Between May 20 and June 30, we heard from over 550 people, including representatives of over 60 organizations who represent a wide range of perspectives and interests. All of this feedback is informing how we think about the future. We’ll be sharing our early ideas and seeking feedback during Round 2 of the consultation, which will happen in the Fall of 2020. Round 3 will follow in early 2021, when we’ll share a draft Framework Plan and again seek feedback from you.
This is just the beginning of what will be a decades-long development process that will see this area evolve in response to community and stakeholder priorities, public policy priorities, and our priorities as landowners. We look forward to digging deeper during Consultation Rounds 2 and 3, and are still hoping to meet you in-person—at a distance—when permitted by public health authorities.
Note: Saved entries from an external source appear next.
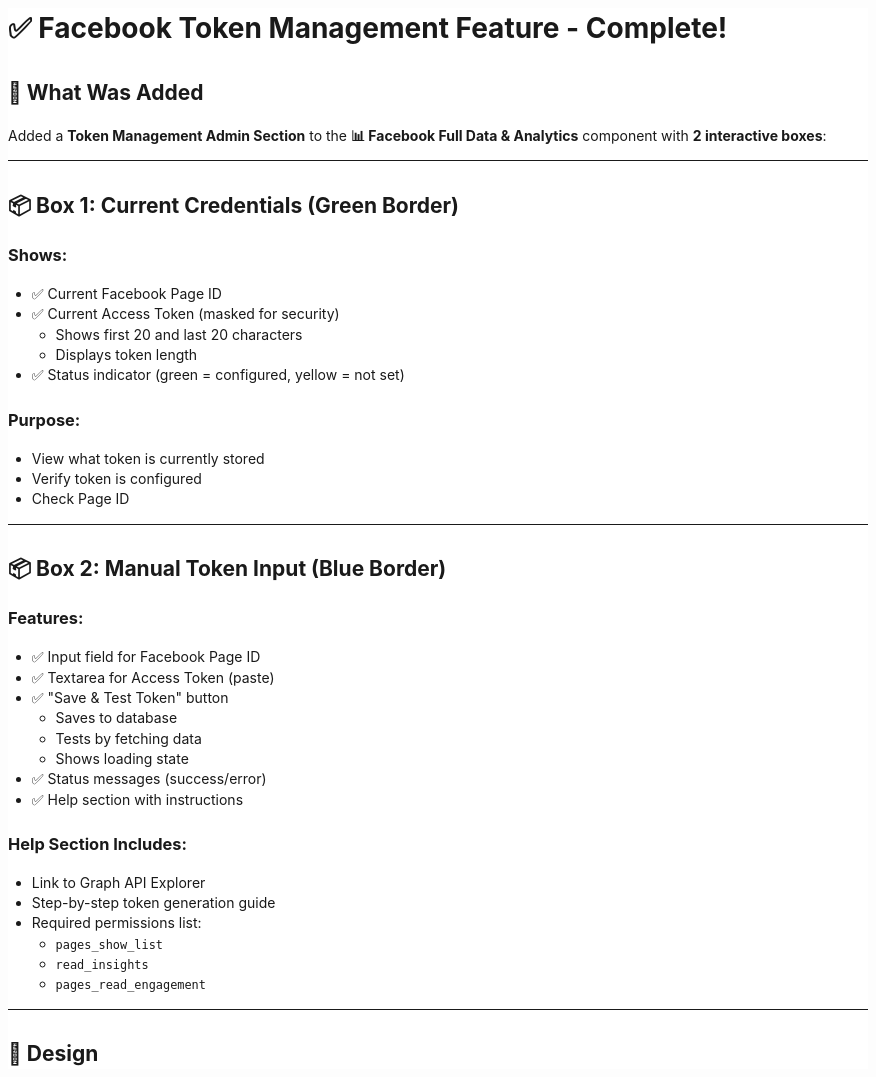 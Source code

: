# ✅ Facebook Token Management Feature - Complete!

## 🎉 **What Was Added**

Added a **Token Management Admin Section** to the **📊 Facebook Full Data & Analytics** component with **2 interactive boxes**:

---

## 📦 **Box 1: Current Credentials (Green Border)**

### **Shows:**
- ✅ Current Facebook Page ID
- ✅ Current Access Token (masked for security)
  - Shows first 20 and last 20 characters
  - Displays token length
- ✅ Status indicator (green = configured, yellow = not set)

### **Purpose:**
- View what token is currently stored
- Verify token is configured
- Check Page ID

---

## 📦 **Box 2: Manual Token Input (Blue Border)**

### **Features:**
- ✅ Input field for Facebook Page ID
- ✅ Textarea for Access Token (paste)
- ✅ "Save & Test Token" button
  - Saves to database
  - Tests by fetching data
  - Shows loading state
- ✅ Status messages (success/error)
- ✅ Help section with instructions

### **Help Section Includes:**
- Link to Graph API Explorer
- Step-by-step token generation guide
- Required permissions list:
  - `pages_show_list`
  - `read_insights`
  - `pages_read_engagement`

---

## 🎨 **Design**
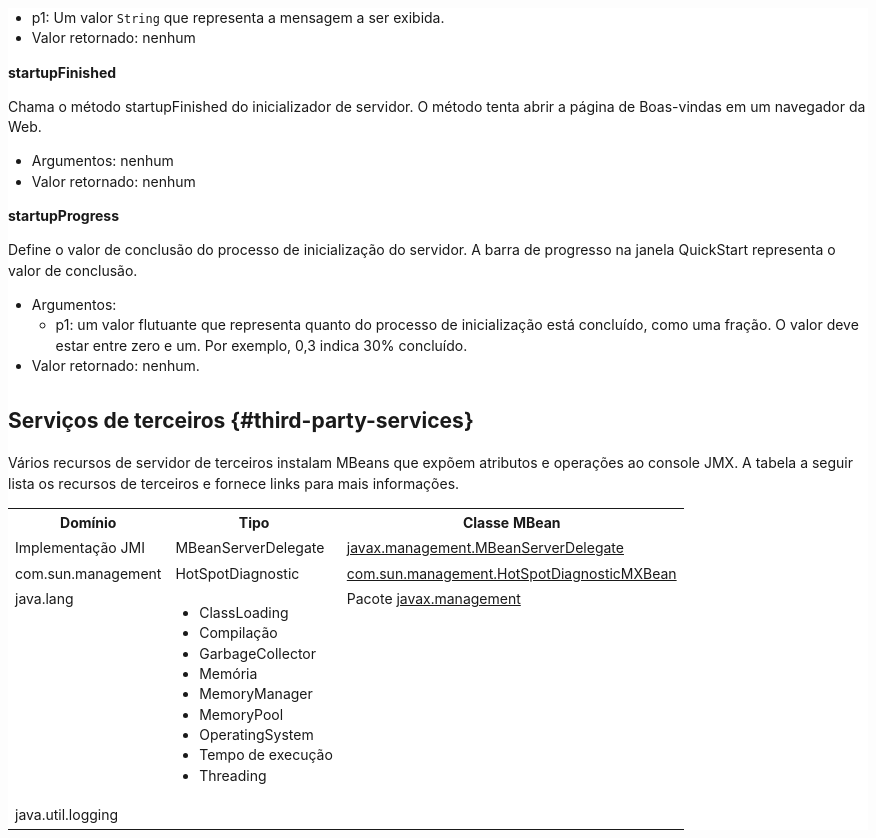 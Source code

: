 * p1: Um valor `String` que representa a mensagem a ser exibida.
* Valor retornado: nenhum

**startupFinished**

Chama o método startupFinished do inicializador de servidor. O método tenta abrir a página de Boas-vindas em um navegador da Web.

* Argumentos: nenhum
* Valor retornado: nenhum

**startupProgress**

Define o valor de conclusão do processo de inicialização do servidor. A barra de progresso na janela QuickStart representa o valor de conclusão.

* Argumentos:
   * p1: um valor flutuante que representa quanto do processo de inicialização está concluído, como uma fração. O valor deve estar entre zero e um. Por exemplo, 0,3 indica 30% concluído.
* Valor retornado: nenhum.

## Serviços de terceiros {#third-party-services}

Vários recursos de servidor de terceiros instalam MBeans que expõem atributos e operações ao console JMX. A tabela a seguir lista os recursos de terceiros e fornece links para mais informações.

<table>
 <tbody>
  <tr>
   <th>Domínio</th>
   <th>Tipo</th>
   <th>Classe MBean</th>
  </tr>
  <tr>
   <td>Implementação JMI</td>
   <td>MBeanServerDelegate</td>
   <td><a href="https://docs.oracle.com/javase/8/docs/api/javax/management/MBeanServerDelegate.html">javax.management.MBeanServerDelegate</a></td>
  </tr>
  <tr>
   <td>com.sun.management</td>
   <td>HotSpotDiagnostic</td>
   <td><a href="https://docs.oracle.com/javase/8/docs/jre/api/management/extension/com/sun/management/HotSpotDiagnosticMXBean.html">com.sun.management.HotSpotDiagnosticMXBean</a></td>
  </tr>
  <tr>
   <td>java.lang</td>
   <td>
    <ul>
     <li>ClassLoading</li>
     <li>Compilação</li>
     <li>GarbageCollector</li>
     <li>Memória</li>
     <li>MemoryManager</li>
     <li>MemoryPool</li>
     <li>OperatingSystem</li>
     <li>Tempo de execução</li>
     <li>Threading</li>
    </ul> </td>
   <td>Pacote <a href="https://docs.oracle.com/javase/8/docs/api/javax/management/package-summary.html">javax.management</a></td>
  </tr>
  <tr>
   <td>java.util.logging</td>
   <td> </td>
Read on for highlights of the feedback received or download our full report here.
WHAT PEOPLE VALUE & CHALLENGES
Knowing what people value in the neighbourhood and what challenges they face helps us understand the area’s existing strengths and weaknesses. People told us they love Downsview Park. They also appreciate the diverse, locally-owned businesses around Downsview and how existing buildings have adapted to new uses. The challenges that people identified include: the lack of safe, direct neighbourhood connections; a history of job losses; the lack of space for social connection among the area’s diverse communities; access to food; systemic issues related to equity and inclusion; housing affordability; and particular issues impacting seniors and youth.
What people value
in the neighbourhood
They love Downsview Park.
The importance of the park to local communities was raised repeatedly. People use the park for many different reasons – walking, cycling, playing sports, and disconnecting from the intensity of everyday life in the city. The wildlife is highly valued by many, and the park and greenspace offer a good place for children and young people to play and learn. While there were voices critical of the park, these were by far the minority.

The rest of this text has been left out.